The point must be restated that besides traditional history the record of appeal clearly shows that the respondents had pleaded and led evidence in respect of the two other modes the law recognises title to land could be proved. Proof of their case on the basis of any of the three modes they relied upon in their pleadings entitles the respondents to the declaration they seek from the trial court.

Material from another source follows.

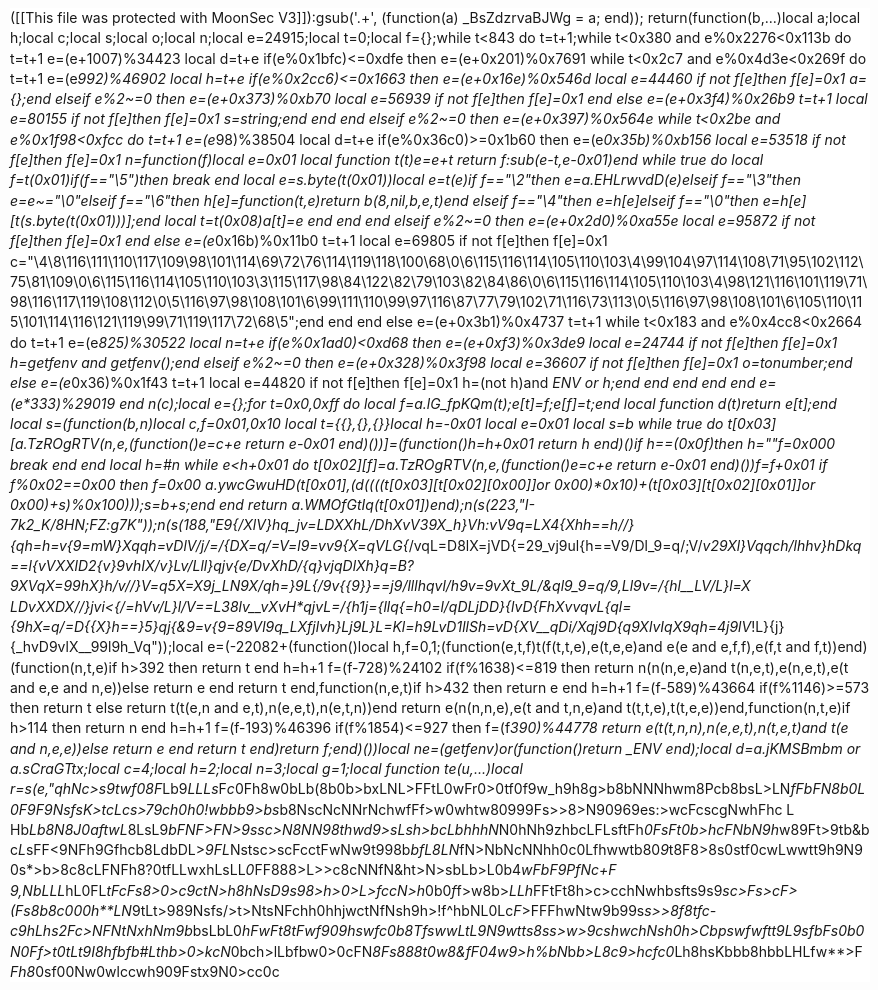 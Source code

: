 ([[This file was protected with MoonSec V3]]):gsub('.+', (function(a) _BsZdzrvaBJWg = a; end)); return(function(b,...)local a;local h;local c;local s;local o;local n;local e=24915;local t=0;local f={};while t<843 do t=t+1;while t<0x380 and e%0x2276<0x113b do t=t+1 e=(e+1007)%34423 local d=t+e if(e%0x1bfc)<=0xdfe then e=(e+0x201)%0x7691 while t<0x2c7 and e%0x4d3e<0x269f do t=t+1 e=(e*992)%46902 local h=t+e if(e%0x2cc6)<=0x1663 then e=(e+0x16e)%0x546d local e=44460 if not f[e]then f[e]=0x1 a={};end elseif e%2~=0 then e=(e+0x373)%0xb70 local e=56939 if not f[e]then f[e]=0x1 end else e=(e+0x3f4)%0x26b9 t=t+1 local e=80155 if not f[e]then f[e]=0x1 s=string;end end end elseif e%2~=0 then e=(e+0x397)%0x564e while t<0x2be and e%0x1f98<0xfcc do t=t+1 e=(e*98)%38504 local d=t+e if(e%0x36c0)>=0x1b60 then e=(e*0x35b)%0xb156 local e=53518 if not f[e]then f[e]=0x1 n=function(f)local e=0x01 local function t(t)e=e+t return f:sub(e-t,e-0x01)end while true do local f=t(0x01)if(f=="\5")then break end local e=s.byte(t(0x01))local e=t(e)if f=="\2"then e=a.EHLrwvdD(e)elseif f=="\3"then e=e~="\0"elseif f=="\6"then h[e]=function(t,e)return b(8,nil,b,e,t)end elseif f=="\4"then e=h[e]elseif f=="\0"then e=h[e][t(s.byte(t(0x01)))];end local t=t(0x08)a[t]=e end end end elseif e%2~=0 then e=(e+0x2d0)%0xa55e local e=95872 if not f[e]then f[e]=0x1 end else e=(e*0x16b)%0x11b0 t=t+1 local e=69805 if not f[e]then f[e]=0x1 c="\4\8\116\111\110\117\109\98\101\114\69\72\76\114\119\118\100\68\0\6\115\116\114\105\110\103\4\99\104\97\114\108\71\95\102\112\75\81\109\0\6\115\116\114\105\110\103\3\115\117\98\84\122\82\79\103\82\84\86\0\6\115\116\114\105\110\103\4\98\121\116\101\119\71\98\116\117\119\108\112\0\5\116\97\98\108\101\6\99\111\110\99\97\116\87\77\79\102\71\116\73\113\0\5\116\97\98\108\101\6\105\110\115\101\114\116\121\119\99\71\119\117\72\68\5";end end end else e=(e+0x3b1)%0x4737 t=t+1 while t<0x183 and e%0x4cc8<0x2664 do t=t+1 e=(e*825)%30522 local n=t+e if(e%0x1ad0)<0xd68 then e=(e+0xf3)%0x3de9 local e=24744 if not f[e]then f[e]=0x1 h=getfenv and getfenv();end elseif e%2~=0 then e=(e+0x328)%0x3f98 local e=36607 if not f[e]then f[e]=0x1 o=tonumber;end else e=(e*0x36)%0x1f43 t=t+1 local e=44820 if not f[e]then f[e]=0x1 h=(not h)and _ENV or h;end end end end end e=(e*333)%29019 end n(c);local e={};for t=0x0,0xff do local f=a.lG_fpKQm(t);e[t]=f;e[f]=t;end local function d(t)return e[t];end local s=(function(b,n)local c,f=0x01,0x10 local t={{},{},{}}local h=-0x01 local e=0x01 local s=b while true do t[0x03][a.TzROgRTV(n,e,(function()e=c+e return e-0x01 end)())]=(function()h=h+0x01 return h end)()if h==(0x0f)then h=""f=0x000 break end end local h=#n while e<h+0x01 do t[0x02][f]=a.TzROgRTV(n,e,(function()e=c+e return e-0x01 end)())f=f+0x01 if f%0x02==0x00 then f=0x00 a.ywcGwuHD(t[0x01],(d((((t[0x03][t[0x02][0x00]]or 0x00)*0x10)+(t[0x03][t[0x02][0x01]]or 0x00)+s)%0x100)));s=b+s;end end return a.WMOfGtIq(t[0x01])end);n(s(223,"I-7k2_K/8HN;FZ:g7K"));n(s(188,"E9{/XlV}hq_jv=LDXXhL/DhXvV39X_h}Vh:vV9q=LX4{Xhh==h//}{qh=h=v{9=mW}Xqqh=vDlV/j/=/{DX=q/=V=l9=vv9{X=qVLG{_/vqL=D8lX=jVD{=29_vj9ul{h==V9/Dl_9=q/;V/_v29Xl}Vqqch/lhhv}_hDkq==l{vVXXlD2{v}9vhIX/v}Lv/Lll}qjv{e/DvXhD/{q}vjqDlXh}q=B?9XVqX=99hX}h/v//}V=_q5X=X9j_LN9X/qh=}9L{/_9v{{9}}_==j9/lllhqvl/h9v=9vXt_9L/&ql9_9=q/9,Ll9v=/{hl__LV/L}l=X LDvXXDX//}jvi<{/=hVv/L}l/V==L38lv__vXvH*qjvL=/{h1j=_{llq{=h0=l/qDLjDD}{_lvD{FhXvvqvL{ql={9hX=q/=D{{X}h==}5_}qj{&9=v{9=89Vl9q_LXfjlvh}Lj9L}L_=Kl=h9LvD1llSh=vD{XV__qDi/_Xqj9D_{q9XlvIqX9qh=4j9lV_!L}{j}{_hvD9vlX__99l9h_Vq"));local e=(-22082+(function()local h,f=0,1;(function(e,t,f)t(f(t,t,e),e(t,e,e)and e(e and e,f,f),e(f,t and f,t))end)(function(n,t,e)if h>392 then return t end h=h+1 f=(f-728)%24102 if(f%1638)<=819 then return n(n(n,e,e)and t(n,e,t),e(n,e,t),e(t and e,e and n,e))else return e end return t end,function(n,e,t)if h>432 then return e end h=h+1 f=(f-589)%43664 if(f%1146)>=573 then return t else return t(t(e,n and e,t),n(e,e,t),n(e,t,n))end return e(n(n,n,e),e(t and t,n,e)and t(t,t,e),t(t,e,e))end,function(n,t,e)if h>114 then return n end h=h+1 f=(f-193)%46396 if(f%1854)<=927 then f=(f*390)%44778 return e(t(t,n,n),n(e,e,t),n(t,e,t)and t(e and n,e,e))else return e end return t end)return f;end)())local ne=(getfenv)or(function()return _ENV end);local d=a.jKMSBmbm or a.sCraGTtx;local c=4;local h=2;local n=3;local g=1;local function te(u,...)local r=s(e,"qhNc>s9twf08F*Lb9*LLLs*F*c*0Fh8w0bLb(8b0b>bxLNL>FFtL0wFr0>0tf0f9w_h9h8g>b8bNNNhwm8Pcb8bsL>LN*fFbFN8b0L0F9F9NsfsK>tcLcs>79ch0h0!wbbb9>bs*b8NscNcNNrNchwfFf>w0whtw80999Fs>>8>N90969es:>wcFcscgNwhFhc L Hb*Lb8N8J0aftwL*8LsL9*bFNF>FN>9ssc>N8NN98thwd9>sLsh>bcLbhhhN*N0hNh9zhbcLFLsftFh*0FsFt0b>hcFNbN9h*w89Ft>9tb&bc*L*sFF<9NFh9Gfhcb8LdbDL>*9FL*Nstsc>scFcctFwNw9t998b*bfL8LN*fN>NbNcNNhh0c0Lfhwwtb80*9*t8F8>8s0stf0cwLwwtt9h9N90s*>b>8c8cLFNFh8?0tfLLwxhLsLL*0*FF888>L>>c8cNNfN&ht>N>sbLb>L0b4*wFbF9PfNc+F 9,NbLLL*hL0FL*tFcFs8>0>c9ctN>h8hNsD9s98>h>0>L>fccN>h*0b0*f*f>w8b>*LLh*FFtFt8h>c>cchNwhbsfts9s9*sc>Fs>cF>(Fs8b8c000h**LN*9tLt>989Nsfs/>t>NtsNFchh0hhjwctNfNsh9h>!f^hbNL0Lc*F*>FFFhwNtw9b99s*s>>8f8tfc-c9hLhs2Fc>NFNtNxhNm9b*bsLbL0***hFwFt8*tFwf909hswfc0b8Tfsw*wLtL9N9wtts8ss>w>9cshwchNsh0h>Cbpswfwftt9L9sfbFs0b0N0Ff>t0tLt9I8hfbfb#Lthb>0>kcN*0bch>lLbfbw0>0cFN*8Fs888t0w8&fF04w9>h%bN*b*b>L8c9>hcfc0*Lh8hsKbbb8hbbLHLfw**>F*Fh8*0sf00Nw0wlccwh909Fstx9N0>cc0c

The lower court’s affirmation of the trial court’s finding that respondents having proved their case are entitled to the declaration they seek remains sustainable on any of the two other modes the respondents relied upon and clearly proved by evidence on the record as well.

Again, it is beyond dispute as held by the lower court at page 186 of the record that the law is:-

‘Trespass is after all on invasion of another into the land in the possession of the plaintiff.” See also Udo V. Obot (1989) 1 NWLR (Pt 95) 59 and Ayinde V. Salawu (1989) 3 NWLR (Pt.109) 297.

Having correctly stated the principle the court proceeded and rightly too, to affirm the trial court’s findings based on the evidence led that the appellant is a trespasser in the following words:-

“The tract of land in the possession of the plaintiffs in the court below is the area in which the trespass is found to have been committed. I find no error in the assessment and evaluation of the evidence in this matter on appeal and find correct the conclusion by the trial judge… I affirm in its entirely the judgment of the court below.”

It is idle to challenge the award (not the quantum) of damages against the appellant arising from his trespass established by the evidence on record. The law is that a plaintiff is entitled to nominal damages for trespass even if no damage or loss is caused and if damage or loss is caused same is recovered according to general principle. See Ummina V. Okwuraiye (1978) 6-7 SC 1 at 11-12, and Osuji V. Isiocha (1989) 3 NWLR (Pt.111) 623 at 634.Having failed to show that the concurrent findings of facts of the two courts on the points articulated under appellant’s 2nd and 3rd issues for the determination of the appeal are perverse, the issues are resolved against him. On the whole the unmeritorious appeal is hereby dismissed at a cost of N100,000 in favour of the respondents.